- The paper introduces Dispersive Loss, a novel regularization technique that disperses internal representations to enhance diffusion-based generative models.
- The paper leverages variants of InfoNCE, Hinge, and Covariance losses to consistently improve FID scores on benchmarks like ImageNet and CIFAR-10.
- The paper demonstrates that integrating Dispersive Loss is computationally efficient and scalable, improving performance across various model sizes and training regimes.
The paper "Diffuse and Disperse: Image Generation with Representation Regularization" (2506.09027) introduces Dispersive Loss, a novel plug-and-play regularization technique designed to enhance diffusion-based generative models. The core idea is to encourage the internal representations within these models to spread out, or disperse, in the hidden feature space. This approach draws an analogy to the repulsive effect seen in contrastive self-supervised learning but crucially, it operates without requiring positive sample pairs. This design choice simplifies implementation and avoids interference with the standard regression-based training objectives of diffusion models.
The authors position Dispersive Loss as a minimalist and self-contained solution, contrasting it with methods like Representation Alignment (REPA) (2410.06940), which rely on pre-trained models, additional parameters, and external data. Dispersive Loss, in contrast, requires no pre-training, introduces no new learnable parameters, and uses no external data, making it a lightweight addition to existing diffusion model training pipelines.
The total loss function is a weighted sum of the standard diffusion loss (LDiff) and the Dispersive Loss (LDisp):
$\mathcal{L}(X) = \mathbb{E}_{x_i \in X} [\mathcal{L}_{\text{Diff}\bigl(x_i\bigr)] + \lambda \mathcal{L}_{\text{Disp}\bigl(X\bigr)}$
where X is a batch of noisy images, and λ is a weighting hyperparameter. The Dispersive Loss is applied directly to intermediate representations extracted from the diffusion model.

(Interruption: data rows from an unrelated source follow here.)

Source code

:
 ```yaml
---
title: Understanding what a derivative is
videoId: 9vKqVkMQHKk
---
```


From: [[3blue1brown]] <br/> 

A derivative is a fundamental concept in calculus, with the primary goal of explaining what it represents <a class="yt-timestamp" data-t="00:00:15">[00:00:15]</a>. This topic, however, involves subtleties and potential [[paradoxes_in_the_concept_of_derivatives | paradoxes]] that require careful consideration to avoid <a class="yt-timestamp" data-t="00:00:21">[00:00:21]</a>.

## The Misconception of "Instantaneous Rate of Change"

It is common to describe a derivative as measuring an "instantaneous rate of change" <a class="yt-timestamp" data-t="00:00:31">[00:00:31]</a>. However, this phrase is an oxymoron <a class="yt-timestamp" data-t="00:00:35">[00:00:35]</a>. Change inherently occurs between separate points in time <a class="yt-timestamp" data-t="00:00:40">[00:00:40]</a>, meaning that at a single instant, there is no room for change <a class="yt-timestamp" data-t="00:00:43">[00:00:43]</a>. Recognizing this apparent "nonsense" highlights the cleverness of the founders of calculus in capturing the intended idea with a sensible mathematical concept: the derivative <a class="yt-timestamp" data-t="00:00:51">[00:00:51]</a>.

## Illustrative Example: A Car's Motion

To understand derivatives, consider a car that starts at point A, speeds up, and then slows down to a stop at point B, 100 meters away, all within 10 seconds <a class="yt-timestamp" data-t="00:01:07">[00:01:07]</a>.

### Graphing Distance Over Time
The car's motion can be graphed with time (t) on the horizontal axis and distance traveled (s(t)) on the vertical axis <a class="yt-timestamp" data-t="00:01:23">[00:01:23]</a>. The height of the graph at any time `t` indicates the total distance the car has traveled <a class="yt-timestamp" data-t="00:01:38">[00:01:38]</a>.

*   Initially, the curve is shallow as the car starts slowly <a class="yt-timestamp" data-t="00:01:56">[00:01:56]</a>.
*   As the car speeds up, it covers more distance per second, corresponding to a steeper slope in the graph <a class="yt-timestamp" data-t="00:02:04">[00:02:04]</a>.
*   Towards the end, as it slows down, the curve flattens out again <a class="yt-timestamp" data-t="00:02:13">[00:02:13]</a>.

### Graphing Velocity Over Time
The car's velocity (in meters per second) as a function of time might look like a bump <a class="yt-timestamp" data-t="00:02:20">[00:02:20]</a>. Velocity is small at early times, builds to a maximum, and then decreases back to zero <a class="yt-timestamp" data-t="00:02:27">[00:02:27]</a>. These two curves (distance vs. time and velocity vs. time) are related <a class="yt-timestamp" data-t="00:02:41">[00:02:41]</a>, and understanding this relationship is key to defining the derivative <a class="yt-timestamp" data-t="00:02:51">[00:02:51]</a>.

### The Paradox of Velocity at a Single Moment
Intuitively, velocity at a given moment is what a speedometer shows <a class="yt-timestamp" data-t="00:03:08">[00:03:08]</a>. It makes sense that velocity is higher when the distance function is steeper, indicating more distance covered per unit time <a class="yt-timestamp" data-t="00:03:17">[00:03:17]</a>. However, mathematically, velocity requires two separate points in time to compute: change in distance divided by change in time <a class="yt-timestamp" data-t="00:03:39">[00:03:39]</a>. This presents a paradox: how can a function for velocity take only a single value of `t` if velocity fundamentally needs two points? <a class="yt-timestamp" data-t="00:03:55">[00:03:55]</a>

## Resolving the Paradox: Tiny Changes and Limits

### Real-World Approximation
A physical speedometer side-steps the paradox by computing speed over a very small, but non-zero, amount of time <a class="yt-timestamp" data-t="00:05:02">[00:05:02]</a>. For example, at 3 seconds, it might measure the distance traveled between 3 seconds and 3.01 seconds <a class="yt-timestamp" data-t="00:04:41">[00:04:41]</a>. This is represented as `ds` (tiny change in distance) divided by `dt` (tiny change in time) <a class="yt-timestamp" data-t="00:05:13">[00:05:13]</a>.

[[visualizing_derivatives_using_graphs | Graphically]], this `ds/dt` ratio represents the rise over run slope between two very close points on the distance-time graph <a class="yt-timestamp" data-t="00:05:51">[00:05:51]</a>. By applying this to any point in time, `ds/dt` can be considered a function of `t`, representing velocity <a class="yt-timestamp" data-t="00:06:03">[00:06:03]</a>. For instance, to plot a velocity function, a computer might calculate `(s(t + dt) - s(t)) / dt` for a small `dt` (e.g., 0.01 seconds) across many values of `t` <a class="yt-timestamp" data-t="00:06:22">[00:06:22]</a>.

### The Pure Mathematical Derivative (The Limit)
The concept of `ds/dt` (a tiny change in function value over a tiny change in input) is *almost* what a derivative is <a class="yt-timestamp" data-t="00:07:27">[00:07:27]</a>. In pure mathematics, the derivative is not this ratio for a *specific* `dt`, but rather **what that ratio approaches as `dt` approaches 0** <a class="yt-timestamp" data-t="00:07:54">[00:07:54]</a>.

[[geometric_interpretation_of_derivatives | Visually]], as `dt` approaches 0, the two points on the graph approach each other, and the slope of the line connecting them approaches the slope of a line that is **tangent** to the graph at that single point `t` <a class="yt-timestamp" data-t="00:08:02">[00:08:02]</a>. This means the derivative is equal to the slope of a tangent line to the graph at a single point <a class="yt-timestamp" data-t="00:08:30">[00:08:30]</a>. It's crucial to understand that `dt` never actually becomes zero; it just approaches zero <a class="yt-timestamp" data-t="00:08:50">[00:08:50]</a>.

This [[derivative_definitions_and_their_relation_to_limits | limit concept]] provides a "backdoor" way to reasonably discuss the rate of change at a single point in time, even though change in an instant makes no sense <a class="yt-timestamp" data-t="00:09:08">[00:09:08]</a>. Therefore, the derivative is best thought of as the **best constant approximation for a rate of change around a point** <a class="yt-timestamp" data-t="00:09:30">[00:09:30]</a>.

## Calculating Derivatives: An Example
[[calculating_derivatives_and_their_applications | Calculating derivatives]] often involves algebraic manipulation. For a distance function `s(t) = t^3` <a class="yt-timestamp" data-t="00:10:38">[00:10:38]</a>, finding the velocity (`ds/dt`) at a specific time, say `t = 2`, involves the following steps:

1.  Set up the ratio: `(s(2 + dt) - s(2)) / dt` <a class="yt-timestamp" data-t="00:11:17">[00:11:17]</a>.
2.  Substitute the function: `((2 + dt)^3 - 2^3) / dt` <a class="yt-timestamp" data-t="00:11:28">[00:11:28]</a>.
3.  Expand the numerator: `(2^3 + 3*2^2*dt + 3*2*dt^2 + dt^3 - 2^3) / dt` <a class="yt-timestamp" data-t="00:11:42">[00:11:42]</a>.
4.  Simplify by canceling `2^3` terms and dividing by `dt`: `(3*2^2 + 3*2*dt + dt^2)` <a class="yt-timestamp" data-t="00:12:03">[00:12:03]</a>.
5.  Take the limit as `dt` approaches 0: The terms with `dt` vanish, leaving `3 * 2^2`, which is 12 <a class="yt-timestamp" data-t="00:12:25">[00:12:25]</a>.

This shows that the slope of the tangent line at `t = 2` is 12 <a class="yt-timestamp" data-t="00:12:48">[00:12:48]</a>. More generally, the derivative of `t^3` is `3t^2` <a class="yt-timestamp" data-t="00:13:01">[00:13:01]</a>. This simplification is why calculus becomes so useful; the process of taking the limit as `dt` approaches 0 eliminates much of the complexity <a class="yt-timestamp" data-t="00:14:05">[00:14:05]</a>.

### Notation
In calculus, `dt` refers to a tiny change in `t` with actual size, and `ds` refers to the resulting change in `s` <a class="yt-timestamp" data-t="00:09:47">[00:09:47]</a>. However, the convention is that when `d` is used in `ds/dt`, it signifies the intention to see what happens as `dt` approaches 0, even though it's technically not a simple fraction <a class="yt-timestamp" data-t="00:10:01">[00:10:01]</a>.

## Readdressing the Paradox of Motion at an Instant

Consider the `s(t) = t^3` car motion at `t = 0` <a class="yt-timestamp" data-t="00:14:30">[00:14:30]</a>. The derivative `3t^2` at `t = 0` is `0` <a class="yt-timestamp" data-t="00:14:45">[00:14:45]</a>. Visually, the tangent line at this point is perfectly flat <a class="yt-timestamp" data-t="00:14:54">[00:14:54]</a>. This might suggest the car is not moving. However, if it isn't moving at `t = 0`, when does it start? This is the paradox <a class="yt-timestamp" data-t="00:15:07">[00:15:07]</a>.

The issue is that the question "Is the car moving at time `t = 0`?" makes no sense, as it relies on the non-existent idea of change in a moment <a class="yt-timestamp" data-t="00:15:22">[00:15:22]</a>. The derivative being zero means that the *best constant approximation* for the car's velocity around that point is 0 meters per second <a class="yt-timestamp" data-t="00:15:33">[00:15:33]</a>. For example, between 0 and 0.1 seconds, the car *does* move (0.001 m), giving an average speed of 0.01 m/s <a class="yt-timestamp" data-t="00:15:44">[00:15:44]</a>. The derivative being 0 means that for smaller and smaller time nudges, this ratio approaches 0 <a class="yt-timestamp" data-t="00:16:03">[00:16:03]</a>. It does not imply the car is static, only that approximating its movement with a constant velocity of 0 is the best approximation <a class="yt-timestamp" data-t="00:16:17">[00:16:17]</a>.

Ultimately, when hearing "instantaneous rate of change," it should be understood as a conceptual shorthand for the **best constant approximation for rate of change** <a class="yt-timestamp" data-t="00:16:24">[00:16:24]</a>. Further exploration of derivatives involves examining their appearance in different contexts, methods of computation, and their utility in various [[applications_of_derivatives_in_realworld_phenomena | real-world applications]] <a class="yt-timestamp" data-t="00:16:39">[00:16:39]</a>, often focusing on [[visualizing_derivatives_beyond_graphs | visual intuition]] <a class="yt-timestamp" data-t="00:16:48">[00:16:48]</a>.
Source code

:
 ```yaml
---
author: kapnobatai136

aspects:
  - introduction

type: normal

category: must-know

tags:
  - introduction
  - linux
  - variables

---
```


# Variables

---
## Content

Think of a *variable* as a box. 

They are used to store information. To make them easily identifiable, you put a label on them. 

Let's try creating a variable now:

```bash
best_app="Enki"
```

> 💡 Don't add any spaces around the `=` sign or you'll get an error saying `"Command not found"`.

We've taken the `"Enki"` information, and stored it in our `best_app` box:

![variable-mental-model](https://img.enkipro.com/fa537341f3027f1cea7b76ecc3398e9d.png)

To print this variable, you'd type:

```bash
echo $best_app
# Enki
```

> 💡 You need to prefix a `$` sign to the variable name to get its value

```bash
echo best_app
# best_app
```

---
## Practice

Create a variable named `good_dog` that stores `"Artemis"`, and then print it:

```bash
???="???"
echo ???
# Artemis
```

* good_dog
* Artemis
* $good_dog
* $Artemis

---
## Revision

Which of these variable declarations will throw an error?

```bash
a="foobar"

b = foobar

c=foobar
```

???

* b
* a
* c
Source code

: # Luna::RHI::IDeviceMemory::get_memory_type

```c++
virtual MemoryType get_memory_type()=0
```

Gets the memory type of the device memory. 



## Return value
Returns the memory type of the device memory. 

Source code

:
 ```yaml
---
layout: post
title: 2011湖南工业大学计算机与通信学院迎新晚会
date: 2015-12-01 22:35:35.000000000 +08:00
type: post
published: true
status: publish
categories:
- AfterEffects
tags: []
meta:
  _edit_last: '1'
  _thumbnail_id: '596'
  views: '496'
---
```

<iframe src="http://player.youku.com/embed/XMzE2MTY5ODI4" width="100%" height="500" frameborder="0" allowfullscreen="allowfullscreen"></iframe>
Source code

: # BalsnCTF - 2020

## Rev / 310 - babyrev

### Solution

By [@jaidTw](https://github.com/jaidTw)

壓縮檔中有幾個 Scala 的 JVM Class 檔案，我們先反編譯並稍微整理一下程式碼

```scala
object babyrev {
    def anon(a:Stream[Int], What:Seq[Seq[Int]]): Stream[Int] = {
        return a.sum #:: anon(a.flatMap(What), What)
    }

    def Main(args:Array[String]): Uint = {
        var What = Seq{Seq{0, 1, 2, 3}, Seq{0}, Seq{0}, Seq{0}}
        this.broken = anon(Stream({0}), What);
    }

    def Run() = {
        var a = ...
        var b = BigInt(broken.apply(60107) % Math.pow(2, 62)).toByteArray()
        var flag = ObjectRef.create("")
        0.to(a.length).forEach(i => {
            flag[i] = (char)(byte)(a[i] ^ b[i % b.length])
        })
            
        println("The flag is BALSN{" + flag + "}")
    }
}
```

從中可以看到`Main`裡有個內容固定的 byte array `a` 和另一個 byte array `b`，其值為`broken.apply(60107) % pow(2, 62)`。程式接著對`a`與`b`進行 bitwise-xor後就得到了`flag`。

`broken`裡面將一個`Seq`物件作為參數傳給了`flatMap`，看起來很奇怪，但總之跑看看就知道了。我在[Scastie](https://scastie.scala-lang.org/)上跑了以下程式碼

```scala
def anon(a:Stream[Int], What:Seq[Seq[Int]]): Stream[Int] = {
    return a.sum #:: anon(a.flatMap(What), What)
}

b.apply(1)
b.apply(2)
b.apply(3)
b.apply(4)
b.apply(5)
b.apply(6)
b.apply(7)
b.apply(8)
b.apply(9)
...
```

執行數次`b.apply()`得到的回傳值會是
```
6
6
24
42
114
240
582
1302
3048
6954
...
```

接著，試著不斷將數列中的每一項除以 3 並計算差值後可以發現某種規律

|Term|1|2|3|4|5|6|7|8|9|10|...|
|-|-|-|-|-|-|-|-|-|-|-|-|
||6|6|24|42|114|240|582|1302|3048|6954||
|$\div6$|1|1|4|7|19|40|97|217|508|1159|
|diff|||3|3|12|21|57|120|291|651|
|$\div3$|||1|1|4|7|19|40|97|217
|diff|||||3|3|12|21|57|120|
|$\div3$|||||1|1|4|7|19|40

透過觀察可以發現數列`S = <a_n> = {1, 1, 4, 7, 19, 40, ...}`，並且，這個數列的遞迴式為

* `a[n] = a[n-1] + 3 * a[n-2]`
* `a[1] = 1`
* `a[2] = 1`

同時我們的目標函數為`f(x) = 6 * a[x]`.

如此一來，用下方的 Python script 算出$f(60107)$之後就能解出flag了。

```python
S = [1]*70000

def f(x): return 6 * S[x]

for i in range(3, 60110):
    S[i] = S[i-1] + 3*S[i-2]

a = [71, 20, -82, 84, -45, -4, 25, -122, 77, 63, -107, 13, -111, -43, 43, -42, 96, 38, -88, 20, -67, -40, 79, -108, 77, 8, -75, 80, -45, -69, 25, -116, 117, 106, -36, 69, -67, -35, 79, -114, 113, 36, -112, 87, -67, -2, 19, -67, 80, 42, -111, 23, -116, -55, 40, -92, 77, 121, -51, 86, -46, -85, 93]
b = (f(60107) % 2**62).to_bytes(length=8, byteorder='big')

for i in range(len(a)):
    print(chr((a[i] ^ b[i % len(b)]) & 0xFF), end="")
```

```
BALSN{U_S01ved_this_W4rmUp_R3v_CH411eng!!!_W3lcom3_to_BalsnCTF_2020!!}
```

Several variants of Dispersive Loss are proposed, derived by adapting existing contrastive loss functions and removing their positive-pair alignment terms:
- InfoNCE-based Dispersive Loss: This variant is derived from the InfoNCE loss. If zi and zj are intermediate representations for two samples in a batch, and D is a dissimilarity function (e.g., negative cosine similarity or squared ℓ2 distance), this loss is formulated as:
LDisp=logEi,j[exp(−D(zi,zj)/τ)]
where τ is a temperature hyperparameter. The paper notes that the squared ℓ2 distance for D performs particularly well. A simple pseudocode for this variant using squared ℓ2 distance is provided:
1
2
3
4
5
6
7
8
9
|
# Z: flattened intermediate representations (N x D)
# tau: temperature
# pdist computes pairwise distances
# mean computes the average
# log is the natural logarithm
# exp is the exponential function
def disp_loss(Z, tau):
D = pdist(Z, p=2)**2 # Pairwise squared L2 distances
return log(mean(exp(-D/tau))) |
- Hinge Loss-based Dispersive Loss: Derived from classical contrastive learning, this variant only considers the repulsion of negative pairs (all pairs in the batch, since there are no explicit positive pairs):
LDisp=Ei,j[max(0,ϵ−D(zi,zj))2]
where ϵ is a margin.
- Covariance Loss-based Dispersive Loss: Inspired by methods like Barlow Twins [zbontar2021barlow], this variant encourages the off-diagonal elements of the covariance matrix of the batch's representations to be zero:
$\mathcal{L}_{\text{Disp}} = \sum_{m,n}\Cov_{mn}^2$
assuming representations are normalized, making diagonal elements of the covariance matrix implicitly one.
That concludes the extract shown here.